1. Acquire fun paper and gather your materials
One of the bride's wedding colors is spring green, so I found this green filigree patterned paper from Paper Source. You'll need 8.5 by 11 inch sheets to cut into squares.
What else you'll need: scissors, pushpin, pencil, ruler, X-Acto knife, cutting mat, round head pins (at least 1 inch in length), 12 in long wooden dowels, 1/4 in. hole punch, chipboard in small scraps, hot glue gun
2. Prep and cut the pinwheel sheets
Using scissors, cut the paper into squares. I made some big ones and baby ones. (For the big ones, cut 5 inch squares and for baby ones, 3 inch squares) After cutting the square, find the center of each square and mark it with a pushpin, creating a small hole. Lay the square with the pattern side down and use a pencil and ruler to draw a diagonal line from each corner to make an X. Then, place the square on a cutting mat and using an X-Acto knife, cut along the diagonal lines. Stop cutting before you reach the hole in the center (For a 5 inch square, stop 1 inch from the center and for a 3 inch square, 3/4 inch from the center.

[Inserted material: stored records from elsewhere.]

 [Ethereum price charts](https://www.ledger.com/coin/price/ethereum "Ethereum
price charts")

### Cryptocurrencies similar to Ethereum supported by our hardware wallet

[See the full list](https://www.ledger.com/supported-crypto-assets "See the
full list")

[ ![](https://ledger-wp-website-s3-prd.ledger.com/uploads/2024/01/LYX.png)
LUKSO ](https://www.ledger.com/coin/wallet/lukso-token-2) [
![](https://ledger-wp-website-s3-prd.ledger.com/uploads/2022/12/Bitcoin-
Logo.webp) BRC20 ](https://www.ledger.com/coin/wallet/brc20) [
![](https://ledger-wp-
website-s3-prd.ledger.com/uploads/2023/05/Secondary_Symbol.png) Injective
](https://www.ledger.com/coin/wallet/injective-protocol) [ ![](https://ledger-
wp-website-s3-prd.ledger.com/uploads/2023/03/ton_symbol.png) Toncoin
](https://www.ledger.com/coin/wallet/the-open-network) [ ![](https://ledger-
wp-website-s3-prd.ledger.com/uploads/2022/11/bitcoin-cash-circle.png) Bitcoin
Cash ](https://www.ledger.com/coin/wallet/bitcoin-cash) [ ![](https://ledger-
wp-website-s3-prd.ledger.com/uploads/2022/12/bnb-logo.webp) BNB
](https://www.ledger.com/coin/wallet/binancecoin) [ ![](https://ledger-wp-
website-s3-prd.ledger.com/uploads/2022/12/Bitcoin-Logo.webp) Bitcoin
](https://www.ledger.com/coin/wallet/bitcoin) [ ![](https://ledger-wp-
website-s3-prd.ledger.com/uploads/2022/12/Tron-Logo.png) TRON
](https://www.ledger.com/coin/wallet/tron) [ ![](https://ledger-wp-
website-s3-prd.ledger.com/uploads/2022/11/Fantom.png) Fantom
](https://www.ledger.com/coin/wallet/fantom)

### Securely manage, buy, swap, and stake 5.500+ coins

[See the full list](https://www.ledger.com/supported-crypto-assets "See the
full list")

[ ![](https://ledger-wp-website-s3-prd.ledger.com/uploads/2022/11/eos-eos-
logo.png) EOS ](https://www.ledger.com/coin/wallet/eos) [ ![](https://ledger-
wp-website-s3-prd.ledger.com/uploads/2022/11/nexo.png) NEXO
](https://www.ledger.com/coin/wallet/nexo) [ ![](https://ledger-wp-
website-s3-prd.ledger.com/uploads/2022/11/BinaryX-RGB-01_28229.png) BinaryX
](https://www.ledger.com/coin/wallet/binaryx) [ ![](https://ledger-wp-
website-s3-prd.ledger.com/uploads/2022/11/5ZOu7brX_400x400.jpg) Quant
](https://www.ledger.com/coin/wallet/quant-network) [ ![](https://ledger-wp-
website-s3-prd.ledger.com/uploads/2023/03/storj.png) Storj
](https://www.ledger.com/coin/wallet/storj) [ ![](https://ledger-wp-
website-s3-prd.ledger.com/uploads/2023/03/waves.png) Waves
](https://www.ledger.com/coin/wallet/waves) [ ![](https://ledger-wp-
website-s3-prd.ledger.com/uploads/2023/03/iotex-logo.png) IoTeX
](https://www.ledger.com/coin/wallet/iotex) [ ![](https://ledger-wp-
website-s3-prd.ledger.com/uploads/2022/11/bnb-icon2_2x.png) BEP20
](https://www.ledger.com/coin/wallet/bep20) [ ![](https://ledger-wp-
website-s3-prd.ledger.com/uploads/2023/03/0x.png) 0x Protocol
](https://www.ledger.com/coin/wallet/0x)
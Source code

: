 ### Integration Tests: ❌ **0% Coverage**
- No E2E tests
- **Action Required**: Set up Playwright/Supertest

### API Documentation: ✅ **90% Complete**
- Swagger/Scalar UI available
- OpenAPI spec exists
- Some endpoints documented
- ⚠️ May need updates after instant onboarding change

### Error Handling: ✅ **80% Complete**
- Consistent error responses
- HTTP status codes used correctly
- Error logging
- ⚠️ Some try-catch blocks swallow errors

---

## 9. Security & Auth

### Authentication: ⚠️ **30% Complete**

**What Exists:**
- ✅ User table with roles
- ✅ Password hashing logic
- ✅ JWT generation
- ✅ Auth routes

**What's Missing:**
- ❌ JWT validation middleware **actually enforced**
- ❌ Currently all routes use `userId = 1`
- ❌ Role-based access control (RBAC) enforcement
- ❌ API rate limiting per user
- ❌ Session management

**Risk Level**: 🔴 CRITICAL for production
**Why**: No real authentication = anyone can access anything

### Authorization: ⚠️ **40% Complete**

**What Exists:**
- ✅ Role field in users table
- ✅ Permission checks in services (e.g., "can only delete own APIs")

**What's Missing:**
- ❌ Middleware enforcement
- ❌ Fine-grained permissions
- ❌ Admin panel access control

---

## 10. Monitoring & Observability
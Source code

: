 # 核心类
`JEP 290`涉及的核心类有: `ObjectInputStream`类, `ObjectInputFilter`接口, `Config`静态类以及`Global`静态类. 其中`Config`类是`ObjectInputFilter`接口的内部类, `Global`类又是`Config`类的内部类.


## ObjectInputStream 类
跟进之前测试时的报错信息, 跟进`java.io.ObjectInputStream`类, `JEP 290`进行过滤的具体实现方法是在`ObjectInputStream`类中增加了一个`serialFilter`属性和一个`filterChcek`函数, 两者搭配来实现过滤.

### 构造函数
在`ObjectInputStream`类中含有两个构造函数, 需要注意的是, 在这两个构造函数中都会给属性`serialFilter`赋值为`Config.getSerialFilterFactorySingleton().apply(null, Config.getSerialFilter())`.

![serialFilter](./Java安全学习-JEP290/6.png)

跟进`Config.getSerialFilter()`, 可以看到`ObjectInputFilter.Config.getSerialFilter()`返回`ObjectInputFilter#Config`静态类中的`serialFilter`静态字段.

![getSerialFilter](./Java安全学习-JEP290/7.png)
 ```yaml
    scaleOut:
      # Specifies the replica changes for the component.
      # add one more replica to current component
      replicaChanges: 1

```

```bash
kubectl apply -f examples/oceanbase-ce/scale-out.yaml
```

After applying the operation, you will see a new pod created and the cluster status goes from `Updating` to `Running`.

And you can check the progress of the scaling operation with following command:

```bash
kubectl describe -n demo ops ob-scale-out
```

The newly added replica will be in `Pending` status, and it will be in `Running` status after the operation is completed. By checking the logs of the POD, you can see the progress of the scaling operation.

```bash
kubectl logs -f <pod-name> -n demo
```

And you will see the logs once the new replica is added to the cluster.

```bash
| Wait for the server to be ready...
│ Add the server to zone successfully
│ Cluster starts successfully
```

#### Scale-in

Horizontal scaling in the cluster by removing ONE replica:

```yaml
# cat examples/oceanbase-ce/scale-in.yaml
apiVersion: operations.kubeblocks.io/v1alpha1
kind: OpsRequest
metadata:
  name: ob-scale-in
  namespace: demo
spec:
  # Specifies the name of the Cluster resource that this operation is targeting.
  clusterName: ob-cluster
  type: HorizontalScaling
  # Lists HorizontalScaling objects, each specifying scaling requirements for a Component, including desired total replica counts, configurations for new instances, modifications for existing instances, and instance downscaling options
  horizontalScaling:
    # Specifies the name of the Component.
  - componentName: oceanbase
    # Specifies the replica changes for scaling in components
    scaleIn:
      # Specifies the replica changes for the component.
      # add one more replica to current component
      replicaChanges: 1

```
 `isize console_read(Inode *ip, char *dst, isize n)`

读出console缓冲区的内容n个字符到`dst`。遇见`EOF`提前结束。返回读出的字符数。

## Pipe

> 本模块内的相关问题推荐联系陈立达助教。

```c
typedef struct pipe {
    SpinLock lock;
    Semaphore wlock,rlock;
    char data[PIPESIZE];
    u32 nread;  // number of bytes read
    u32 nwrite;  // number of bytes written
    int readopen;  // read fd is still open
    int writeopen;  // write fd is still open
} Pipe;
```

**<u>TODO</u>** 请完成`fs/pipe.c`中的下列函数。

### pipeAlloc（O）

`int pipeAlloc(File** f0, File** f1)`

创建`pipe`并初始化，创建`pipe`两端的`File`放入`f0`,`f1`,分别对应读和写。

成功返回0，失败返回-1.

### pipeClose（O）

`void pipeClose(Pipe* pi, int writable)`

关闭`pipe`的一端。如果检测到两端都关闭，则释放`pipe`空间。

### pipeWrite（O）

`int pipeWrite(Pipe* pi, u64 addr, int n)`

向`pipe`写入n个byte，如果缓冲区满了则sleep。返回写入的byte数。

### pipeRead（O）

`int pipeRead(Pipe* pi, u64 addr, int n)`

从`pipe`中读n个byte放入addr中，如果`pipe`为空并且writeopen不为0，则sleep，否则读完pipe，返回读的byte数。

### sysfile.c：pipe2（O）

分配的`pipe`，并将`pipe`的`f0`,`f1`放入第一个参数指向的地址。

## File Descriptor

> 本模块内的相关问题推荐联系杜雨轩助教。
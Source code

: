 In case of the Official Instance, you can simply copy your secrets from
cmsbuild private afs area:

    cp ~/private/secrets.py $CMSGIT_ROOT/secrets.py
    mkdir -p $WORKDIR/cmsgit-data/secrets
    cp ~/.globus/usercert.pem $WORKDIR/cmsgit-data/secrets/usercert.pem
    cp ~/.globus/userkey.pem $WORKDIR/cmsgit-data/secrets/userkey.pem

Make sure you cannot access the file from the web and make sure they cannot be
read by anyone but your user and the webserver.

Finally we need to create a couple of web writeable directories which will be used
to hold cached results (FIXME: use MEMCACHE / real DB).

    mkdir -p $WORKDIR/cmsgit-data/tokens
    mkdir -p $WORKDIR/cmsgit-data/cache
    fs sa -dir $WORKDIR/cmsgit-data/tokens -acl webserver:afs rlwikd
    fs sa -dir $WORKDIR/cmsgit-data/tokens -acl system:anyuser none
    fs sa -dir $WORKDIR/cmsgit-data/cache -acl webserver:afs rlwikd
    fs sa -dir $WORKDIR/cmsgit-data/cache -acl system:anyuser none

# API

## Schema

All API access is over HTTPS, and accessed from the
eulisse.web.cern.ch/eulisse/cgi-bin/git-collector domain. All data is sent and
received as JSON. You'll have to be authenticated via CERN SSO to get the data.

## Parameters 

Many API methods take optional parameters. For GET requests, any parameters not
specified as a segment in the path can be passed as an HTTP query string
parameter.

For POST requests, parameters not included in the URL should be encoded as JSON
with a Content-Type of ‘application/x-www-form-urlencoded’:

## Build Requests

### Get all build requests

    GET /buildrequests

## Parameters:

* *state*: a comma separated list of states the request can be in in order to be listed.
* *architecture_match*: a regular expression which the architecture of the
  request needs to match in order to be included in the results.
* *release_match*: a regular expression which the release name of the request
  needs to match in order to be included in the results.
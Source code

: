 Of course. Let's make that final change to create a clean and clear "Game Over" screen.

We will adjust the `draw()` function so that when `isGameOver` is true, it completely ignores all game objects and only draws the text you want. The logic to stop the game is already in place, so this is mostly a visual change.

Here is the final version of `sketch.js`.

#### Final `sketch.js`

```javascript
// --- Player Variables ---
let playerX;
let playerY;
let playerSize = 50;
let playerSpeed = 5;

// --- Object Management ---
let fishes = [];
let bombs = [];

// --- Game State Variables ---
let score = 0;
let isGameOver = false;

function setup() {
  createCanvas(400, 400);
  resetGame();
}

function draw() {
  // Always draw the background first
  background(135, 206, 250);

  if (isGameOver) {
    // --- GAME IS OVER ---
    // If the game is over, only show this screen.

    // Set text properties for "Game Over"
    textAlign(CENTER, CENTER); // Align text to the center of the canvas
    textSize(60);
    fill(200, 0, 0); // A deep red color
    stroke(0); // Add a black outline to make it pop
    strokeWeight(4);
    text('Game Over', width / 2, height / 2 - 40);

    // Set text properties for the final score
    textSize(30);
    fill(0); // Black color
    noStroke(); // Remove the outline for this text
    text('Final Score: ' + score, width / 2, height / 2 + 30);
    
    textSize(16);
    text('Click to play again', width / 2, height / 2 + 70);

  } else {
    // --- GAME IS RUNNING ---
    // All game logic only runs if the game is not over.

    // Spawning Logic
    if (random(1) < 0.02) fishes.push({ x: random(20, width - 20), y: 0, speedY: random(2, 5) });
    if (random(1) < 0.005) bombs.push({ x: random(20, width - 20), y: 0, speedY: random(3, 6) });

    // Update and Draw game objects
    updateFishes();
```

Then lay the square on your work surface, patterned side up. Use the pushpin to make a hole in the right-hand corner of each section of the square (if you click the picture above to enlarge it, you can see the placement of the holes)
3. Form the pinwheel
Flip the square over so that the patterned side is facing down. One by one, bring each of the four holed corners to the center with the corners overlapping. Stick a round pin (from the front) though all of the four holes.
4. Prep the dowel and keeping the pinwheel together
Use the pushpin to make a hole on the dowel (about a 1/2 inch from the top). Using the hole punch, punch two holes through the chipboard and save the punched pieces. Take the assembled pinwheel head and insert each of the punched pieces onto the round head pin that is holding the pinwheel together. Slide the rounded pieces close to the pinwheel so it fits very snugly (but one at a time..sliding the chipboard onto the pin can be tricky, so please be careful. I pricked my finger quite a few times)
Put a drop of hot glue in the hole in the dowel.
5. Assemble all the parts
After placing the glue in the dowel, quickly insert the pin running through the pinwheel head into the hole. Make sure the paper or the chipboard piece don't touch the glue, or your pinwheel won't spin. Let it dry for a few minutes and enjoy!